The second path is a breakdown without panic. That would likely involve continued weak ETF flows, soft spot volume, and no strong macro relief. In that setup, BTC could move below $60,000 and begin repricing toward lower historical support areas. The available sources do not identify $50,000 as a confirmed target, so any precise level below $60,000 would be speculative. What can be said factually is that losing the published demand zone would materially weaken the structure.
The third path is a macro-driven reversal. Reporting around the February deleveraging phase tied crypto weakness to a hotter U.S. jobs print and reduced expectations for rapid rate cuts. If that macro pressure eases and ETF demand improves, Bitcoin could stabilize above the current range floor. For now, the evidence supports a cautious conclusion: sub-$50,000 is possible only if $60,000 fails decisively, but the verified data does not yet show that breakdown has happened.
Frequently Asked Questions
Is Bitcoin already close to the $50,000 risk zone?
Yes, relative to prior 2026 highs. CoinGecko showed BTC at $64,074 on February 25, 2026, and Glassnode defined $60,000 to $70,000 as the active range that same day. That leaves a move below $50,000 as a secondary downside scenario rather than an immediate price level.
What is the most important support area in the current BTC structure?
Glassnode identified $60,000 to $69,000 as Bitcoin’s main demand zone on February 25, 2026. Within that framework, $60,000 is the critical lower boundary. A sustained break below that area would weaken the market structure far more than ordinary volatility inside the range.
Are ETF flows still supporting Bitcoin price?
Not based on Glassnode’s late-February reading.
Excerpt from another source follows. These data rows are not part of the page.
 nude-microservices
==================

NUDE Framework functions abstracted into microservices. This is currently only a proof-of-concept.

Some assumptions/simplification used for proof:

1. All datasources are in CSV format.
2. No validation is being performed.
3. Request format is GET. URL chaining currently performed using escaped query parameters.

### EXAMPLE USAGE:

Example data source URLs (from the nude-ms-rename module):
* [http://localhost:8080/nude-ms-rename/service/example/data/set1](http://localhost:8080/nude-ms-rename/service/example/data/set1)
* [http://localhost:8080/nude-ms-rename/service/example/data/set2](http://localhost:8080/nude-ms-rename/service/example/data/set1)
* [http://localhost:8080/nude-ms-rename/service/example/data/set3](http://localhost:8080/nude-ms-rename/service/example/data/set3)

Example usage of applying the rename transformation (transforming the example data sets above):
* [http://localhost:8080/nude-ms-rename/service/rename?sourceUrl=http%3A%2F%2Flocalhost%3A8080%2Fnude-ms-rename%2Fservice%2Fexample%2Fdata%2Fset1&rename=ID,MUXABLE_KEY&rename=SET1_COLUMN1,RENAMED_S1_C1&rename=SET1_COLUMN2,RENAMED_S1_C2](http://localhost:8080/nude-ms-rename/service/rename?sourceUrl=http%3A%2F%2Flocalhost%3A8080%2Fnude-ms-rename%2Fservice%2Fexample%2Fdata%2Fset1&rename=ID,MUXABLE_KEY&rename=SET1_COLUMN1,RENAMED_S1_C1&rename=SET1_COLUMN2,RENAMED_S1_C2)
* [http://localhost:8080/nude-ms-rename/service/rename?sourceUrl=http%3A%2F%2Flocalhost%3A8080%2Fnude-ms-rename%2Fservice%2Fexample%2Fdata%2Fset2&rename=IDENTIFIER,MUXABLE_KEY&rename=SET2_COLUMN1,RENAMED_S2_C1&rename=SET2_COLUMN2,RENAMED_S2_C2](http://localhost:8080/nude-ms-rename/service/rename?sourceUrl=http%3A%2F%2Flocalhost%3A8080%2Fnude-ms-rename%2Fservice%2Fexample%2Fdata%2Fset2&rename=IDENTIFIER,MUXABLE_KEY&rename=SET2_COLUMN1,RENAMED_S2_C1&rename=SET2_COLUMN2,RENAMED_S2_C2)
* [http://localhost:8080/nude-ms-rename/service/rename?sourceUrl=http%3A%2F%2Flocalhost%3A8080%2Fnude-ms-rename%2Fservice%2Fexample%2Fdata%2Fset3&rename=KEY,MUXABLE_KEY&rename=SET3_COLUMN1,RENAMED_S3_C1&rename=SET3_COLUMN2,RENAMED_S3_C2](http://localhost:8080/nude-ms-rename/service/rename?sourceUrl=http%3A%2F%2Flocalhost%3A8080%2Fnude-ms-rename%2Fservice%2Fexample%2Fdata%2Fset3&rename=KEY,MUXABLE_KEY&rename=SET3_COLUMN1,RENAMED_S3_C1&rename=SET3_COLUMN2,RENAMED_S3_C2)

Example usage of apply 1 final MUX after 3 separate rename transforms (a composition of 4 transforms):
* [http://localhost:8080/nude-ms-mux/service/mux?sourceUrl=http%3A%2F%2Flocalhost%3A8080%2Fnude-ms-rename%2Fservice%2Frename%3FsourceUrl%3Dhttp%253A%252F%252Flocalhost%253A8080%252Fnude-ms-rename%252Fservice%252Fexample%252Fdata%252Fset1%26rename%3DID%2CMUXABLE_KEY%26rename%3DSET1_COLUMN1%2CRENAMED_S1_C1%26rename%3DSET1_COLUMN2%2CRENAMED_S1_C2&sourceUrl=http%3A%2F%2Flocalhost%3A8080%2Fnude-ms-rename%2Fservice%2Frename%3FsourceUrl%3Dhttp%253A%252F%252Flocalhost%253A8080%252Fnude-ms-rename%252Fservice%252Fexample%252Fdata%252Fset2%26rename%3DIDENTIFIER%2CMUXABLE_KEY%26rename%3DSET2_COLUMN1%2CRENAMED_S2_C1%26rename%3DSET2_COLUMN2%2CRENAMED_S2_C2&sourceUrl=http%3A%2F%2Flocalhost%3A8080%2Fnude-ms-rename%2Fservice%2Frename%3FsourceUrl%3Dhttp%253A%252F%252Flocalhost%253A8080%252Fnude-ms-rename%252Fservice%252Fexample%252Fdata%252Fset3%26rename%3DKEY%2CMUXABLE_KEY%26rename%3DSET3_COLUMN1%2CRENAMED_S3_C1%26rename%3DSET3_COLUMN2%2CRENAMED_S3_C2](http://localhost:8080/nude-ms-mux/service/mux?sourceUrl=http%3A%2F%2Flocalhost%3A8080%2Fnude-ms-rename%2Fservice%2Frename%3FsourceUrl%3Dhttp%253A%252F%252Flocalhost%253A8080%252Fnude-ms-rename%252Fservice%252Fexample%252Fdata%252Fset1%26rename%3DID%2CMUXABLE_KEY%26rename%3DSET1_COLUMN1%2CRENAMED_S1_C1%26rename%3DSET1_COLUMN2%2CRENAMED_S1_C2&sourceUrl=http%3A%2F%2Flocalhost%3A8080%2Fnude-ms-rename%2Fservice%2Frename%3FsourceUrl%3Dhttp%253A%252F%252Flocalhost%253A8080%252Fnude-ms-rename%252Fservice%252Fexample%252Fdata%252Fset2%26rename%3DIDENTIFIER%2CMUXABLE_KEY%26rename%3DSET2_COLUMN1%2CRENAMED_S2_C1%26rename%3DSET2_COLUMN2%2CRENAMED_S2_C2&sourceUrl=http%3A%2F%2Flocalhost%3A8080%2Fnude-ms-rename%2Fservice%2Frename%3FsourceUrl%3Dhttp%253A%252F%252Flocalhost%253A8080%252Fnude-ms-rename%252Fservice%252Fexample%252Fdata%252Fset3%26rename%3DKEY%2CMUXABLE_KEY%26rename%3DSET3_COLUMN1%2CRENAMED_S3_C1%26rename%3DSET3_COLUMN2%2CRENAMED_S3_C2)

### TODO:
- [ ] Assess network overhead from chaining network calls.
The firm said spot and ETF flows were negative on February 25, 2026, in contrast with earlier 2026 periods when renewed inflows helped support advances toward $95,600. That shift matters because ETFs have been a major source of spot demand.
Does lower open interest make a crash below $50,000 less likely?
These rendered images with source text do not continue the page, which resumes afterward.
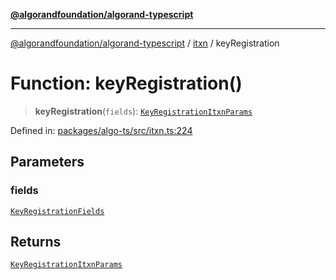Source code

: [**@algorandfoundation/algorand-typescript**](../../../README.md)

***

[@algorandfoundation/algorand-typescript](../../../README.md) / [itxn](../README.md) / keyRegistration

# Function: keyRegistration()

> **keyRegistration**(`fields`): [`KeyRegistrationItxnParams`](../interfaces/KeyRegistrationItxnParams.md)

Defined in: [packages/algo-ts/src/itxn.ts:224](https://github.com/algorandfoundation/puya-ts/blob/89ee9cf9a58d93e3ffbb727cfadf537835799a71/packages/algo-ts/src/itxn.ts#L224)

## Parameters

### fields

[`KeyRegistrationFields`](../interfaces/KeyRegistrationFields.md)

## Returns

[`KeyRegistrationItxnParams`](../interfaces/KeyRegistrationItxnParams.md)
It reduces one specific risk: a leverage-driven cascade. CoinGlass-linked reporting said open interest fell about 55% to roughly $44 billion by February 18, 2026 from its 2025 peak, with funding turning negative. That suggests excess leverage has already been cleared, though weak spot demand can still pressure price lower gradually.
What would need to happen for the $50,000 scenario to become more credible?
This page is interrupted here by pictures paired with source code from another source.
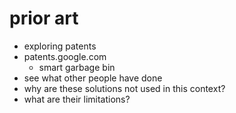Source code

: # prior art
* exploring patents
* patents.google.com
  * smart garbage bin
* see what other people have done 
* why are these solutions not used in this context?
* what are their limitations?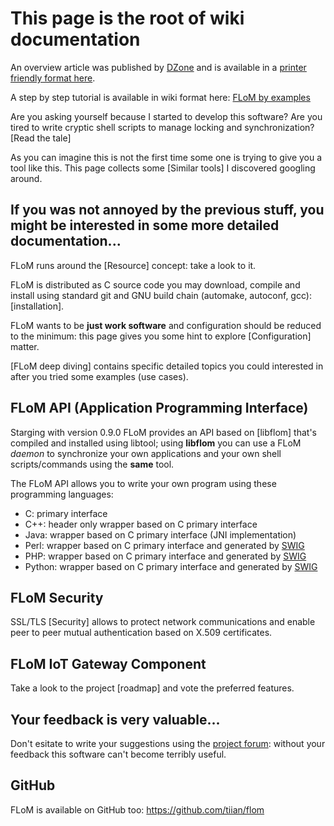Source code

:# This page is the root of wiki documentation #

An overview article was published by [DZone](https://dzone.com/articles/flom-the-free-lock-manager) and is available in a [printer friendly format here](https://github.com/tiian/flom/blob/master/doc/papers/FLoM_overview/FLoM%20overview.pdf).

A step by step tutorial is available in wiki format here: [FLoM by examples](FLoM_by_examples.md)

Are you asking yourself because I started to develop this software? Are you tired to write cryptic shell scripts to manage locking and synchronization? [Read the tale]

As you can imagine this is not the first time some one is trying to give you a tool like this. This page collects some [Similar tools] I discovered googling around.

## If you was not annoyed by the previous stuff, you might be interested in some more detailed documentation... ##

FLoM runs around the [Resource] concept: take a look to it.

FLoM is distributed as C source code you may download, compile and install using standard git and GNU build chain (automake, autoconf, gcc): [installation].

FLoM wants to be **just work software** and configuration should be reduced to the minimum: this page gives you some hint to explore [Configuration] matter.

[FLoM deep diving] contains specific detailed topics you could interested in after you tried some examples (use cases).

## FLoM API (Application Programming Interface) ##
Starging with version 0.9.0 FLoM provides an API based on [libflom] that's compiled and installed using libtool; using **libflom** you can use a FLoM *daemon* to synchronize your own applications and your own shell scripts/commands using the **same** tool.

The FLoM API allows you to write your own program using these programming languages:

* C: primary interface
* C++: header only wrapper based on C primary interface
* Java: wrapper based on C primary interface (JNI implementation)
* Perl: wrapper based on C primary interface and generated by [SWIG](http://www.swig.org/)
* PHP: wrapper based on C primary interface and generated by [SWIG](http://www.swig.org/)
* Python: wrapper based on C primary interface and generated by [SWIG](http://www.swig.org/)

## FLoM Security ##
SSL/TLS [Security] allows to protect network communications and enable peer to peer mutual authentication based on X.509 certificates.

## FLoM IoT Gateway Component ##
Take a look to the project [roadmap] and vote the preferred features.

## Your feedback is very valuable... ##
Don't esitate to write your suggestions using the [project forum](http://sourceforge.net/p/flom/discussion/): without your feedback this software can't become terribly useful.

## GitHub ##
FLoM is available on GitHub too: https://github.com/tiian/flom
The clearest trigger would be a decisive loss of the $60,000 lower bound in Glassnode’s February 25 demand zone, combined with continued weak ETF flows and soft spot volume. That is an evidence-based scenario analysis, not a forecast, because the cited sources do not state that $50,000 is the next confirmed target.
Disclaimer: This article is for informational purposes only and does not constitute financial or investment advice. Cryptocurrency investments carry significant risk, including the possibility of total loss. Always conduct your own research and consult a qualified financial advisor before making investment decisions.